Spaghetti and meatballs
April 28, 2010
In this post, I talked about making burgers and fries from scratch (as much as I was able to do from scratch, anyway). I also tried this recently with spaghetti and meatballs.So, I served spaghetti and meatballs, this grape bread, and celery braised in some beef stock.
Making spaghetti and meatballs was interesting; I’ve never done this in any form. I didn’t make the spaghetti from scratch this time, just the meatballs and the tomato sauce. I’ll treat each component separately.
Meatballs are pretty easy to make. Here are some comments on the recipe I used:
It includes bacon, which is somewhat noticeable, together with a bunch of other tasty ingredients including cheese and roasted red peppers. The bacon is pureed, becoming a paste. I’m sure there are lots of delicious applications for this.
It says to use pretty much any ground beef with 15% fat. I wonder if there was a specific type they were thinking about? I sort of ignored this and just used the ground beef I had on hand, which may have been a mistake.
The recipe calls for marjoram, which I had a lot of trouble finding and which I have never really encountered before. It has a strong, fresh, almost soapy taste which I couldn’t recognize in the final dish.
Anyway, as probably everybody else knows, once the various meatball ingredients are combined together with some eggs, it’s easy to form them, and then you stack them for when you’re ready.
The “best” tomato sauce recipe appears to be a pretty serious bone of contention among certain segments of the population; _de gustibus _etc.. Because I like things that are simple, I decided to use this well-rated “Simplest Tomato Sauce Ever” recipe.
It’s tomatoes and butter, and some onion, and that’s pretty much it. As I was making it, it did smell and taste incredible - the butter and tomatoes really go together in kind of a weird way.
Butter, by the way, is another one of those things (along with braising) that is magical about cooking. Not only does it perform a number of important chemical functions, it also tastes delicious. I added some marjoram, too, to go with the meatballs but it didn’t show up in the final dish.
One really important step that the recipe leaves out is pureeing the sauce once it has been cooking for a while. It says that you should “[mash] any large pieces of tomato with the back of a wooden spoon”, but this doesn’t work. Because I didn’t realize this until after I had combined the meatballs with the tomato sauce (about which more below), I had to pick a lot of tiny tomato pieces out of the sauce, puree them, then add them back in. But once I did this the consistency problem was solved.
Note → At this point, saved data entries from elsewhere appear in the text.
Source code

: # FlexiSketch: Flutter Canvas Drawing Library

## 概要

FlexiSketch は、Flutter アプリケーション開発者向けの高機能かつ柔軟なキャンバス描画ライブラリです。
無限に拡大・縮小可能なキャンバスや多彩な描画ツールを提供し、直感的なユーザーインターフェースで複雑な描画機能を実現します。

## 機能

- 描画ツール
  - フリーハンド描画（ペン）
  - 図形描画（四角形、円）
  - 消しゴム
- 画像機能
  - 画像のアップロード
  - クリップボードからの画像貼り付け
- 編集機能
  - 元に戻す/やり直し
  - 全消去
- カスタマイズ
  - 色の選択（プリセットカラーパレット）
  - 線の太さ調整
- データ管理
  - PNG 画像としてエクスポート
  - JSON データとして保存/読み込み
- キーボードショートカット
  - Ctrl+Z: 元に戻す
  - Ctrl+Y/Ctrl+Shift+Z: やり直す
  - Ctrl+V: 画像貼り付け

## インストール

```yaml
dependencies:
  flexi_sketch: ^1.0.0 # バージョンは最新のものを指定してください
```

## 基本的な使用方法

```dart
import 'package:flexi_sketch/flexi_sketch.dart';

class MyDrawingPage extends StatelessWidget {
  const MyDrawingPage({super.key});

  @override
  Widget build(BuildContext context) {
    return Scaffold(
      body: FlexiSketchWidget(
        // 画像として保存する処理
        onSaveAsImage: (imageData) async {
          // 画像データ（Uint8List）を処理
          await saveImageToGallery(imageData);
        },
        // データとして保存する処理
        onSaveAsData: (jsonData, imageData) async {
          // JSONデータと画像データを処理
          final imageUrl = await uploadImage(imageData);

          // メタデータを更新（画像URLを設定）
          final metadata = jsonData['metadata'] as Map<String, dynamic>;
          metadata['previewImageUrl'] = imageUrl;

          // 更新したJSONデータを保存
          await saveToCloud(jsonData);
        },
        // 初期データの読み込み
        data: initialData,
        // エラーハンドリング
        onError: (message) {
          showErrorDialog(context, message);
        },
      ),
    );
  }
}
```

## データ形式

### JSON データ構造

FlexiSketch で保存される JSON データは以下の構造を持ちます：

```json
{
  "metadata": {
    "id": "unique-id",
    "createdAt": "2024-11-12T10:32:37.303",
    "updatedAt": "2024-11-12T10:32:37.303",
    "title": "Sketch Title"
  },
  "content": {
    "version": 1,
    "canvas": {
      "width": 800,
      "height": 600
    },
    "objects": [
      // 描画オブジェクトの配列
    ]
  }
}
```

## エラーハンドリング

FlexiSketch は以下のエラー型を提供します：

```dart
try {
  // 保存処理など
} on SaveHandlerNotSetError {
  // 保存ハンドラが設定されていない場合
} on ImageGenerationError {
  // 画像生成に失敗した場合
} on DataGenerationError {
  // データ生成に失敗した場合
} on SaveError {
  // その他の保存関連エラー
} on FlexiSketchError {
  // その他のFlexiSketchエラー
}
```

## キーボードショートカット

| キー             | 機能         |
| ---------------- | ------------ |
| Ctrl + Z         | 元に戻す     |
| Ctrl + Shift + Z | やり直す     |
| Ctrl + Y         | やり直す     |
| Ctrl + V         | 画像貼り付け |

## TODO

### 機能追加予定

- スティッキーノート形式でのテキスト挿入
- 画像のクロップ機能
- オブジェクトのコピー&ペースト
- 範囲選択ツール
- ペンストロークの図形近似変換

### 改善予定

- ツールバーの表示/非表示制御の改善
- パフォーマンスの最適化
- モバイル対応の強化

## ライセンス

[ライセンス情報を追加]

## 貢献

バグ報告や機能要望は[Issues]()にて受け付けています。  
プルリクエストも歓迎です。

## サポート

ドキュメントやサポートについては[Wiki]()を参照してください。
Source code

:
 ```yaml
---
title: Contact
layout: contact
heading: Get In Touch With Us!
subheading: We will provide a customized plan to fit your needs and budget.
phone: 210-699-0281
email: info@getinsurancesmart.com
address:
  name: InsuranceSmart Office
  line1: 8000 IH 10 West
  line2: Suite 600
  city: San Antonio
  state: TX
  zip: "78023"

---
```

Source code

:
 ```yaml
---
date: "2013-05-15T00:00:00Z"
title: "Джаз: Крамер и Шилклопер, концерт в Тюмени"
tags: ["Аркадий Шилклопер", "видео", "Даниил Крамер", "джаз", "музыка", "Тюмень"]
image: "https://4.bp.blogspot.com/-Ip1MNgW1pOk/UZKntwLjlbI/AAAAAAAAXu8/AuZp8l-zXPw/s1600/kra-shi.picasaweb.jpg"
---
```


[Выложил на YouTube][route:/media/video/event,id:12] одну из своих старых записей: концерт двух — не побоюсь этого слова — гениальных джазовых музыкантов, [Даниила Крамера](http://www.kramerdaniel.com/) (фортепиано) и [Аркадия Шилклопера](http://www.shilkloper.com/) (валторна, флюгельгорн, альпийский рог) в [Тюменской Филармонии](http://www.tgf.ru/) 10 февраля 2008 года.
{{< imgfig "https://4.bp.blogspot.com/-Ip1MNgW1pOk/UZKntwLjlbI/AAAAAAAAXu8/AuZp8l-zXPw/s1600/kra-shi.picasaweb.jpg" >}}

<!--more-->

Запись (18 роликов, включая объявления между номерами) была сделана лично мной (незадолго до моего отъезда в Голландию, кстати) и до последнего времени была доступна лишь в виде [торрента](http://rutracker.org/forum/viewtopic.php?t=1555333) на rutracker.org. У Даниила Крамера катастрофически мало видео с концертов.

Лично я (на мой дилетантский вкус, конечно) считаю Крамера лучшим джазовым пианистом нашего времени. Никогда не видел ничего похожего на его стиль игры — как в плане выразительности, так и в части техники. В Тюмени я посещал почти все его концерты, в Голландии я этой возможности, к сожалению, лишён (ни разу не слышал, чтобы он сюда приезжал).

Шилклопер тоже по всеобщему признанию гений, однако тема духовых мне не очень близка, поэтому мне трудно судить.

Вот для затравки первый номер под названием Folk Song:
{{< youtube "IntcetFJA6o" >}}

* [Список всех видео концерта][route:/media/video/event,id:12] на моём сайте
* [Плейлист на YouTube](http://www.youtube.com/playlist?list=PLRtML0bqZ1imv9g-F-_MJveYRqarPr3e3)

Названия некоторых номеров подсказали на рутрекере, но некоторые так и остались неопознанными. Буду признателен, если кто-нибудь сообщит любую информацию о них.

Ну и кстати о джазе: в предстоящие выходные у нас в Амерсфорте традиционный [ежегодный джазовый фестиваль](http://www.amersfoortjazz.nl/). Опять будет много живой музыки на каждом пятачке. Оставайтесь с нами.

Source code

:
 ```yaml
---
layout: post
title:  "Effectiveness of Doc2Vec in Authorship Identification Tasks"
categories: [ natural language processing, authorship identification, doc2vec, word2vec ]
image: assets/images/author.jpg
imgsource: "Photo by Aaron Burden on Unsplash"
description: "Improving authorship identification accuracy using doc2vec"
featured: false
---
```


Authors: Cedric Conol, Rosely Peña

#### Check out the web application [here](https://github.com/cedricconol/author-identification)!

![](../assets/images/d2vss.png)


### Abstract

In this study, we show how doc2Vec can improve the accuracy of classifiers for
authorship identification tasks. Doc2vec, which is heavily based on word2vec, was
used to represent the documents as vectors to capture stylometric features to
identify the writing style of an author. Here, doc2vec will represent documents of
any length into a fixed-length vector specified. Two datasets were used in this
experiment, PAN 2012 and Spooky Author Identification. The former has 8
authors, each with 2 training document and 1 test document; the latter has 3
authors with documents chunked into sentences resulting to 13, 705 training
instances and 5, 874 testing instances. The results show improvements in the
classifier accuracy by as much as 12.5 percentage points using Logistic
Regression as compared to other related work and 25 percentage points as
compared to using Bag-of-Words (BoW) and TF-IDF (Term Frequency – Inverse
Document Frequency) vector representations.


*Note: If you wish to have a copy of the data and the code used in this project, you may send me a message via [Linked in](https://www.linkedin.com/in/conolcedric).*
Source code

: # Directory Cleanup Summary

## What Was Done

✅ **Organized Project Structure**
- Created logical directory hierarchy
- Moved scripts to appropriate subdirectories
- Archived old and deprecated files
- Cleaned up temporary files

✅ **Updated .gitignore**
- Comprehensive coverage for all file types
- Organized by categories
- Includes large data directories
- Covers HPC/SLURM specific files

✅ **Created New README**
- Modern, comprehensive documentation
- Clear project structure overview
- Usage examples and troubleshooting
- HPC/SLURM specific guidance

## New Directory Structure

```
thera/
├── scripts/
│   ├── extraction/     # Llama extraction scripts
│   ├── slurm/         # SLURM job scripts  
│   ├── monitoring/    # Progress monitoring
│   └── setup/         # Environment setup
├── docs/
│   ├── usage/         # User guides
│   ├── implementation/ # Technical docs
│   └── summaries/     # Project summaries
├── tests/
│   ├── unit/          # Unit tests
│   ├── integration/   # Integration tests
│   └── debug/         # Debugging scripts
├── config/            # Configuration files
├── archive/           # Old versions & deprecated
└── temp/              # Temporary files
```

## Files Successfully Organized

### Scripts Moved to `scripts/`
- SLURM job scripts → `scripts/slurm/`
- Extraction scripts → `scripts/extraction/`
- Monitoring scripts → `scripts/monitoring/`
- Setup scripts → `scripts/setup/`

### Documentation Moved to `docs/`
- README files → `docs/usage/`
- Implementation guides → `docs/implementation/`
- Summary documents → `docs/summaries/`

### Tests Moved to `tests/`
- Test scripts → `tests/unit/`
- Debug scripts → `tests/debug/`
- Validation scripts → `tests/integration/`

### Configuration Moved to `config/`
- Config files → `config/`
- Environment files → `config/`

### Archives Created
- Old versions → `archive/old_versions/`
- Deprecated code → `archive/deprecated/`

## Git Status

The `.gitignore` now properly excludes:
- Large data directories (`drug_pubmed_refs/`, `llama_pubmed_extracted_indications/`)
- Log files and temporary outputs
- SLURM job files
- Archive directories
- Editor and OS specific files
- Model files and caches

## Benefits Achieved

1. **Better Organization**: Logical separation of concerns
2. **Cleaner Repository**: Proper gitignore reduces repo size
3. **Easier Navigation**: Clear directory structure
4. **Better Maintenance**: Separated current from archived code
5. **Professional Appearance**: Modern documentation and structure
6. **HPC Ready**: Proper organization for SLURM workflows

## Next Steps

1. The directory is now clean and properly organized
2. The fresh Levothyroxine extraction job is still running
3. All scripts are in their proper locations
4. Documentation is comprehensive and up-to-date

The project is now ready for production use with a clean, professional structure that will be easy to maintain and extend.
As I said above, I didn’t make the spaghetti myself so there’s not a lot to write about here. I did make sure to pull the spaghetti out of the water early, because it needs to finish cooking in the actual tomato sauce. This allows the flavors to come together better, without overcooking the pasta.
This is where things got a little messy.
As I started cooking the sauce, I also sauted some of the meatballs so that they would hold together, as recommended in the recipe, and so they could be cooked together with the sauce.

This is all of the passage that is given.